▶ _What is being asked_: Print the lines below exactly, beginning with the one that contains "acceptable risk levels." and stopping after the last line.

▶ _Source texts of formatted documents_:
[Start of Attachment]

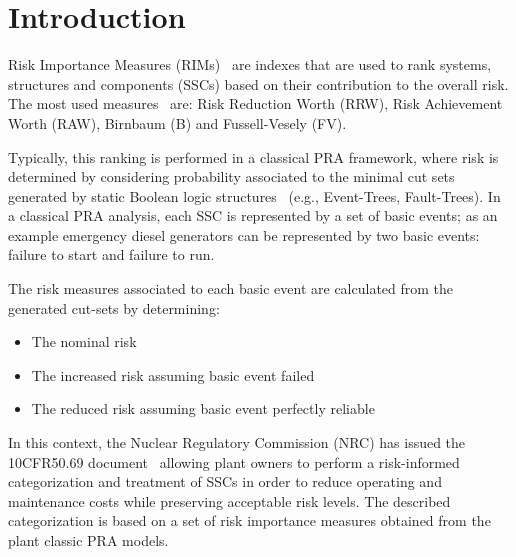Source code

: \section{Introduction}
\label{sec:introduction}

Risk Importance Measures (RIMs)~\cite{Nureg3385} are indexes that are used to rank systems, 
structures and components (SSCs) based on their contribution to the overall risk. 
The most used measures~\cite{flemingRiskImportance} are: 
Risk Reduction Worth (RRW), Risk Achievement Worth (RAW), Birnbaum (B) and Fussell-Vesely (FV).

Typically, this ranking is performed in a classical PRA framework, where risk is determined by 
considering probability associated to the minimal cut sets generated by static Boolean logic 
structures~\cite{Nureg1150} (e.g., Event-Trees, Fault-Trees). In a classical PRA analysis, 
each SSC is represented by a set of basic events; as an example emergency diesel generators can be 
represented by two basic events: failure to start and failure to run. 

The risk measures associated to each basic event are calculated from the generated cut-sets 
by determining: 
\begin{itemize}
  \item The nominal risk 
  \item The increased risk assuming basic event failed
  \item The reduced risk assuming basic event perfectly reliable 
\end{itemize}

In this context, the Nuclear Regulatory Commission (NRC) has issued the 10CFR50.69 
document~\cite{NRC5069} allowing plant owners to perform a risk-informed categorization and 
treatment of SSCs in order to reduce operating and maintenance costs while preserving 
acceptable risk levels. The described categorization is based on a set of risk importance 
measures obtained from the plant classic PRA models.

[End of Attachment]

▶ _Reply to the exercise_:
acceptable risk levels. The described categorization is based on a set of risk importance 
measures obtained from the plant classic PRA models.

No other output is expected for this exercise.